The Intricacies of Proton Transport: Structure vs. Vehicular Diffusion

Understanding the mechanisms behind proton transport is crucial, especially in contexts like fuel cell technology. Two primary diffusion mechanisms—structure diffusion and vehicular diffusion—play significant roles in how protons (H⁺) move through different environments. The contributions of these mechanisms vary based on numerous factors, including temperature, pressure, and the types of ions present in the medium.

Temperature impacts structure diffusion directly; as the temperature rises, the effect of structure diffusion diminishes. Conversely, increasing pressure enhances this mechanism's contribution, peaking at around 0.6 GPa. An important aspect to consider is the relationship between acid concentration and structure diffusion. As the concentration of acid increases, structure diffusion tends to decrease significantly. This phenomenon is attributed to alterations in hydrogen-bond patterns, where there are more proton donors than acceptor sites, thereby hindering the proton transfer process.
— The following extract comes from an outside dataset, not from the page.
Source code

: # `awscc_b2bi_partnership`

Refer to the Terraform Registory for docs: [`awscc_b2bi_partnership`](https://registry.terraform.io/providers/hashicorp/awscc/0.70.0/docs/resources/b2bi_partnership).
Moreover, the mobility of defect protons, such as hydroxide ions (OH⁻), is essential in alkaline environments, particularly for alkaline fuel cells. Contrary to what one might assume, the transport mechanism for defect protons differs from that of excess protons. Recent simulations have shown that hydroxide ions are coordinated with an average of 4.5 water molecules, creating a unique planar configuration that influences proton transfer dynamics. This "hyper-coordination" is believed to inhibit direct proton transfer, as it disrupts the typical bond angles necessary for effective movement.
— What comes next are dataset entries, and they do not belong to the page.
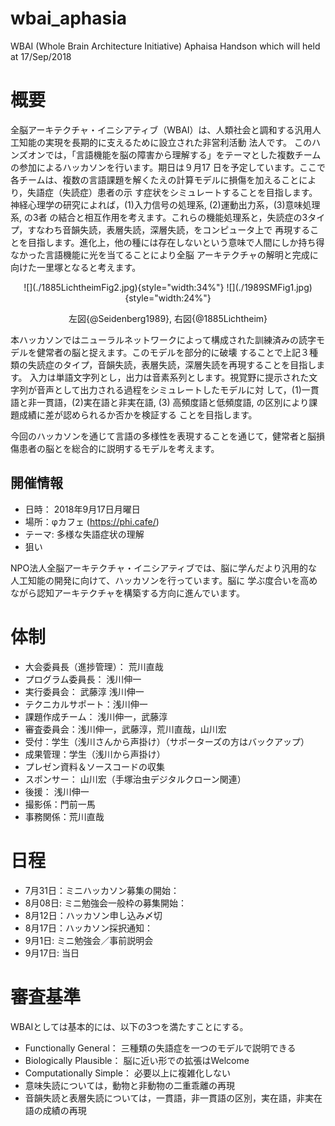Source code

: # wbai_aphasia
WBAI (Whole Brain Architecture Initiative) Aphaisa Handson which will held at 17/Sep/2018

# 概要
全脳アーキテクチャ・イニシアティブ（WBAI）は、人類社会と調和する汎用人工知能の実現を長期的に支えるために設立された非営利活動
法人です。 
このハンズオンでは，「言語機能を脳の障害から理解する」をテーマとした複数チームの参加によるハッカソンを行います。期日は９月17
日を予定しています。ここで各チームは、複数の言語課題を解くたえの計算モデルに損傷を加えることにより，失語症（失読症）患者の示
す症状をシミュレートすることを目指します。神経心理学の研究によれば，(1)入力信号の処理系, (2)運動出力系，(3)意味処理系, の3者
の結合と相互作用を考えます。これらの機能処理系と，失読症の3タイプ，すなわち音韻失読，表層失読，深層失読，をコンピュータ上で
再現することを目指します。進化上，他の種には存在しないという意味で人間にしか持ち得なかった言語機能に光を当てることにより全脳
アーキテクチャの解明と完成に向けた一里塚となると考えます。

<center>
![](./1885LichtheimFig2.jpg){style="width:34%"}
![](./1989SMFig1.jpg){style="width:24%"}

左図{@Seidenberg1989}, 右図{@1885Lichtheim}
</center>


本ハッカソンではニューラルネットワークによって構成された訓練済みの読字モデルを健常者の脳と捉えます。このモデルを部分的に破壊
することで上記３種類の失読症のタイプ，音韻失読，表層失読，深層失読を再現することを目指します。
入力は単語文字列とし，出力は音素系列とします。視覚野に提示された文字列が音声として出力される過程をシミュレートしたモデルに対
して，(1)一貫語と非一貫語，(2)実在語と非実在語, (3) 高頻度語と低頻度語, の区別により課題成績に差が認められるか否かを検証する
ことを目指します。

今回のハッカソンを通じて言語の多様性を表現することを通じて，健常者と脳損傷患者の脳とを総合的に説明するモデルを考えます。

## 開催情報

- 日時： 2018年9月17日月曜日
- 場所：φカフェ (https://phi.cafe/)
- テーマ: 多様な失語症状の理解
- 狙い

NPO法人全脳アーキテクチャ・イニシアティブでは、脳に学んだより汎用的な人工知能の開発に向けて、ハッカソンを行っています。脳に
学ぶ度合いを高めながら認知アーキテクチャを構築する方向に進んでいます。

# 体制
- 大会委員長（進捗管理）： 荒川直哉
- プログラム委員長： 浅川伸一
- 実行委員会： 武藤淳 浅川伸一
- テクニカルサポート：浅川伸一
- 課題作成チーム： 浅川伸一，武藤淳
- 審査委員会：浅川伸一，武藤淳，荒川直哉，山川宏
- 受付：学生（浅川さんから声掛け）（サポーターズの方はバックアップ）
- 成果管理：学生（浅川から声掛け）
- プレゼン資料＆ソースコードの収集
- スポンサー： 山川宏（手塚治虫デジタルクローン関連）
- 後援： 浅川伸一
- 撮影係：門前一馬
- 事務関係：荒川直哉

# 日程

- 7月31日：ミニハッカソン募集の開始：
- 8月08日: ミニ勉強会一般枠の募集開始：
- 8月12日：ハッカソン申し込み〆切
- 8月17日：ハッカソン採択通知：
- 9月1日: ミニ勉強会／事前説明会
- 9月17日: 当日

# 審査基準

WBAIとしては基本的には、以下の3つを満たすことにする。

- Functionally General： 三種類の失語症を一つのモデルで説明できる
- Biologically Plausible： 脳に近い形での拡張はWelcome
- Computationally Simple： 必要以上に複雑化しない
- 意味失読については，動物と非動物の二重乖離の再現
- 音韻失読と表層失読については，一貫語，非一貫語の区別，実在語，非実在語の成績の再現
Interestingly, while acidic solutions exhibit suppressed structure diffusion with increasing concentration, the transference number for OH⁻ in concentrated KOH solutions remains unexpectedly high, even at concentrations of about 3M. In pure water, excess and defect protons coexist at similar concentrations, but their diffusion can be considered quasi-independent due to their low ambient concentration.

Controversies still exist regarding the coordination states of hydroxide ions. While traditional views suggest tricoordinated OH⁻ as the predominant species in aqueous environments, newer spectroscopic studies may challenge this notion, particularly in concentrated solutions. These findings underscore the complex nature of proton transport and the need for continued research to unravel the various interactions at play in different chemical environments.